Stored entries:
######

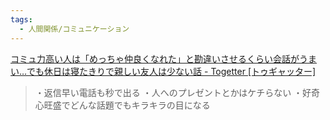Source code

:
 ```yaml
---
tags:
  - 人間関係/コミュニケーション
---
```

[コミュ力高い人は「めっちゃ仲良くなれた」と勘違いさせるくらい会話がうまい…でも休日は寝たきりで親しい友人は少ない話 - Togetter [トゥギャッター]](https://togetter.com/li/2506959)

>・返信早い電話も秒で出る 
>・人へのプレゼントとかはケチらない 
>・好奇心旺盛でどんな話題でもキラキラの目になる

######

_TASK OBJECTIVE_. Output each record above exactly; omit the images.

_RESPONSE AREA_.
Source code

:
 ```yaml
---
tags:
  - 人間関係/コミュニケーション
---
```

[コミュ力高い人は「めっちゃ仲良くなれた」と勘違いさせるくらい会話がうまい…でも休日は寝たきりで親しい友人は少ない話 - Togetter [トゥギャッター]](https://togetter.com/li/2506959)

>・返信早い電話も秒で出る 
>・人へのプレゼントとかはケチらない 
>・好奇心旺盛でどんな話題でもキラキラの目になる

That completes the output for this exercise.